Deleuze cinéphile: Storia e teoria di un amore. E-book. Formato PDF Fabrizio Denunzio   -  Liguori Editore, 2011  - 

Il rapporto di Gilles Deleuze con il cinema non si limita a L’immagine-movimento e L’immagine-tempo. Prima di giungere a questi due volumi, il filosofo è passato attraverso una lunga educazione sentimentale alle immagini. Il testo segue le tappe di questa complessa formazione: dai disegni di Alice nel paese delle meraviglie, ai video delle lezioni di Vincennes, fino alle trasmissioni televisive di Jean-Luc Godard.
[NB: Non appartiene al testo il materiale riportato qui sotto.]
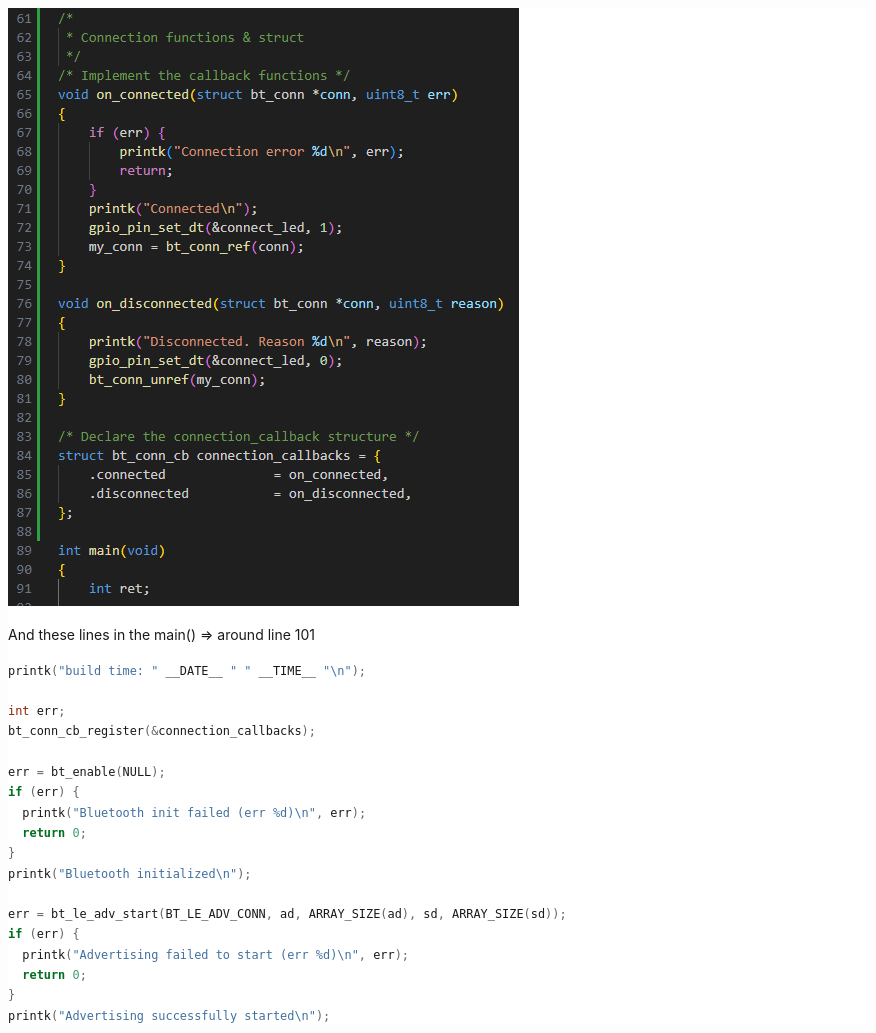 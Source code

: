 ![Picture of the main.c file modified](img/NCS/BLE/BLKY/main_func.png)

And these lines in the main() => around line 101

```c
printk("build time: " __DATE__ " " __TIME__ "\n");

int err;
bt_conn_cb_register(&connection_callbacks);

err = bt_enable(NULL);
if (err) {
  printk("Bluetooth init failed (err %d)\n", err);
  return 0;
}
printk("Bluetooth initialized\n");

err = bt_le_adv_start(BT_LE_ADV_CONN, ad, ARRAY_SIZE(ad), sd, ARRAY_SIZE(sd));
if (err) {
  printk("Advertising failed to start (err %d)\n", err);
  return 0;
}
printk("Advertising successfully started\n");
```
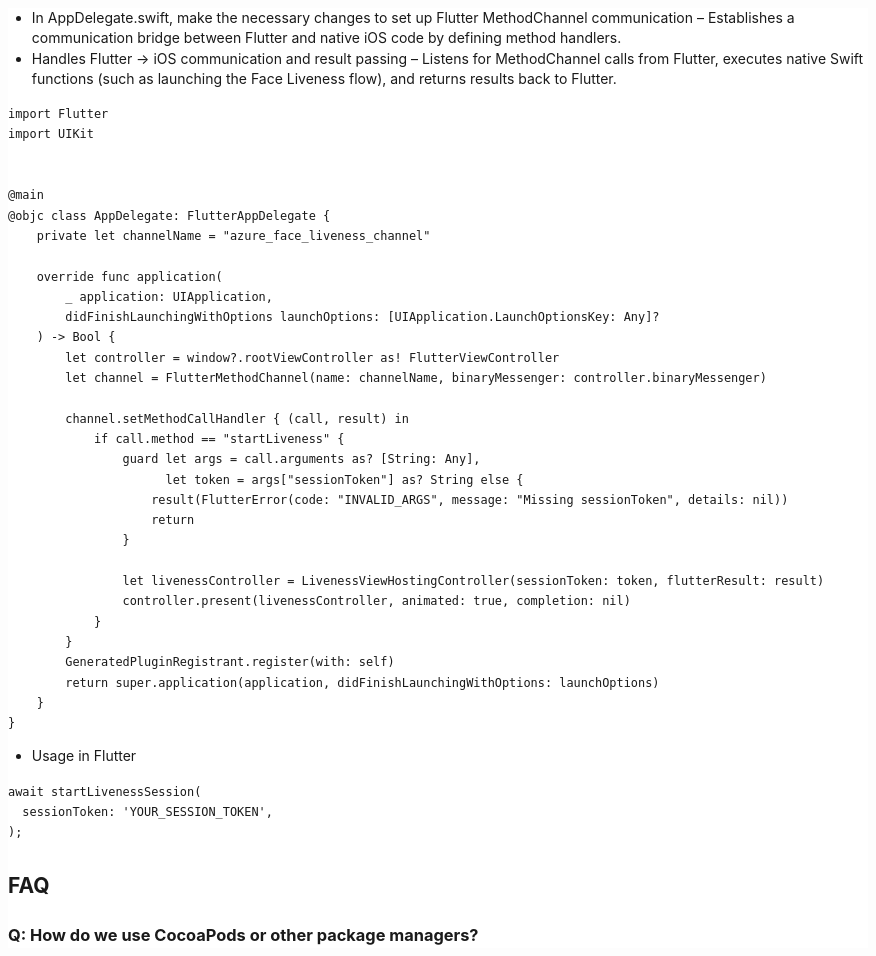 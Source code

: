 * In AppDelegate.swift, make the necessary changes to set up Flutter MethodChannel communication – Establishes a communication bridge between Flutter and native iOS code by defining method handlers.
* Handles Flutter → iOS communication and result passing – Listens for MethodChannel calls from Flutter, executes native Swift functions (such as launching the Face Liveness flow), and returns results back to Flutter.

```
import Flutter
import UIKit


@main
@objc class AppDelegate: FlutterAppDelegate {
    private let channelName = "azure_face_liveness_channel"

    override func application(
        _ application: UIApplication,
        didFinishLaunchingWithOptions launchOptions: [UIApplication.LaunchOptionsKey: Any]?
    ) -> Bool {
        let controller = window?.rootViewController as! FlutterViewController
        let channel = FlutterMethodChannel(name: channelName, binaryMessenger: controller.binaryMessenger)

        channel.setMethodCallHandler { (call, result) in
            if call.method == "startLiveness" {
                guard let args = call.arguments as? [String: Any],
                      let token = args["sessionToken"] as? String else {
                    result(FlutterError(code: "INVALID_ARGS", message: "Missing sessionToken", details: nil))
                    return
                }

                let livenessController = LivenessViewHostingController(sessionToken: token, flutterResult: result)
                controller.present(livenessController, animated: true, completion: nil)
            }
        }
        GeneratedPluginRegistrant.register(with: self)
        return super.application(application, didFinishLaunchingWithOptions: launchOptions)
    }
}
```
* Usage in Flutter

```
await startLivenessSession(
  sessionToken: 'YOUR_SESSION_TOKEN',
);
```

## FAQ

### Q: How do we use CocoaPods or other package managers?
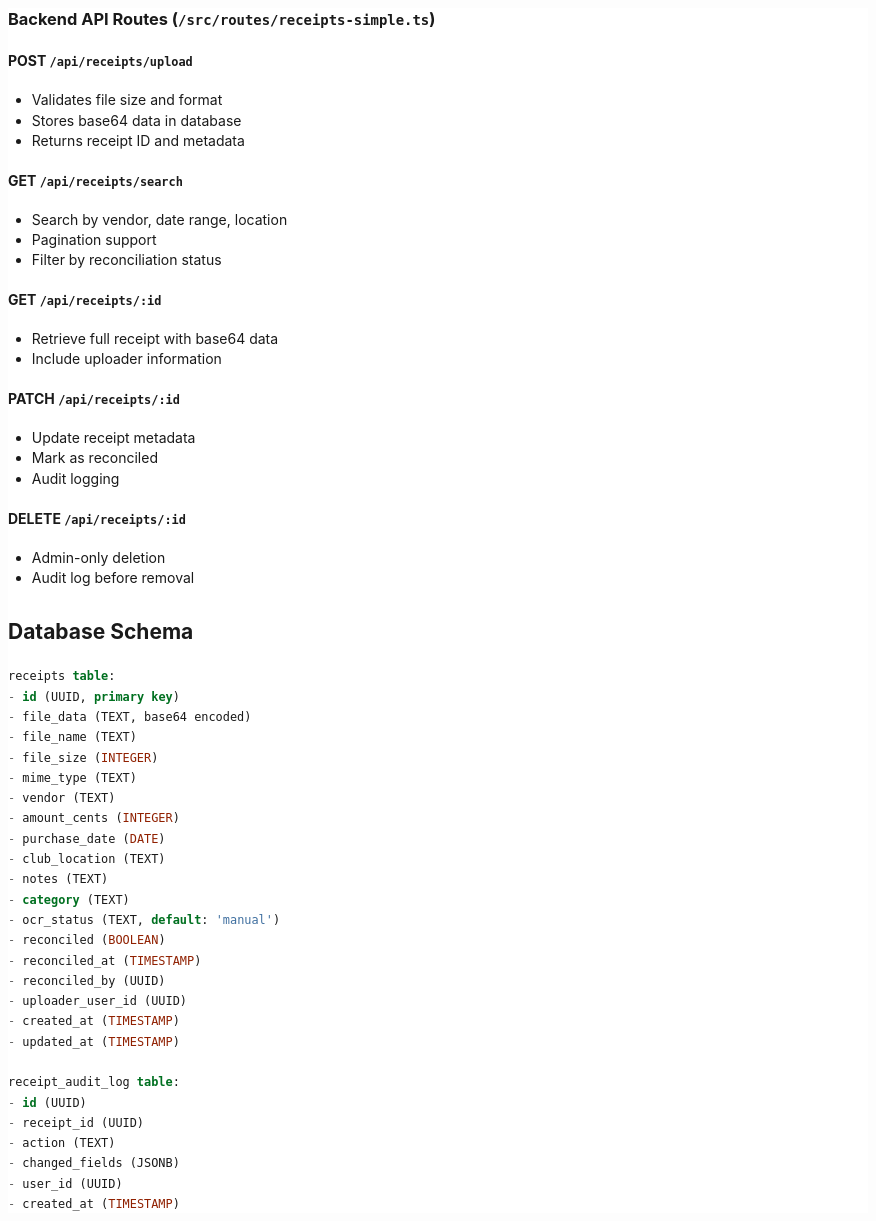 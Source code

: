 ### Backend API Routes (`/src/routes/receipts-simple.ts`)

#### POST `/api/receipts/upload`
- Validates file size and format
- Stores base64 data in database
- Returns receipt ID and metadata

#### GET `/api/receipts/search`
- Search by vendor, date range, location
- Pagination support
- Filter by reconciliation status

#### GET `/api/receipts/:id`
- Retrieve full receipt with base64 data
- Include uploader information

#### PATCH `/api/receipts/:id`
- Update receipt metadata
- Mark as reconciled
- Audit logging

#### DELETE `/api/receipts/:id`
- Admin-only deletion
- Audit log before removal

## Database Schema

```sql
receipts table:
- id (UUID, primary key)
- file_data (TEXT, base64 encoded)
- file_name (TEXT)
- file_size (INTEGER)
- mime_type (TEXT)
- vendor (TEXT)
- amount_cents (INTEGER)
- purchase_date (DATE)
- club_location (TEXT)
- notes (TEXT)
- category (TEXT)
- ocr_status (TEXT, default: 'manual')
- reconciled (BOOLEAN)
- reconciled_at (TIMESTAMP)
- reconciled_by (UUID)
- uploader_user_id (UUID)
- created_at (TIMESTAMP)
- updated_at (TIMESTAMP)

receipt_audit_log table:
- id (UUID)
- receipt_id (UUID)
- action (TEXT)
- changed_fields (JSONB)
- user_id (UUID)
- created_at (TIMESTAMP)
```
Il libro di Denunzio, inoltre, dimostra che l’amore deleuziano per il cinema prosegue anche dopo la stesura delle opere maggiori. Le modalità di pensiero cinematografico esercitano la propria influenza anche nei lavori che non si occupano espressamente del medium come Foucault e La piega. Nel suo ultimo scritto, dedicato a Jacques Rivette, verranno confermate e rilanciate le ragioni della sua passione. Deleuze cinéphile è una cartografia della relazione amorosa del filosofo francese con il cinema.Gilles Deleuze era un cinéphile. Denunzio pone al centro della sua indagine una categoria strettamente cinematografica. Essere cinefili significa amare ‘smodatamente’ il cinema e trasformare tale passione in una teoria. Furono i giovani critici dei ‘Cahiers du cinéma’, poi diventati i grandi maestri della Nouvelle vague (Rivette, Rohmer, Truffaut, Godard, Chabrol) a indicare questo nuovo modo di relazionarsi al cinema. Se Deleuze è un cinéphile, come sostiene l’autore, allora viene deterritorializzata l’idea che egli si occupi di cinema solo da filosofo. All’origine del suo interesse si trova sempre l’amore per l’audiovisivo. Non è un caso che il suo punto di riferimento teorico principale rimangano gli autori e la cultura promossa dai ‘Cahiers’.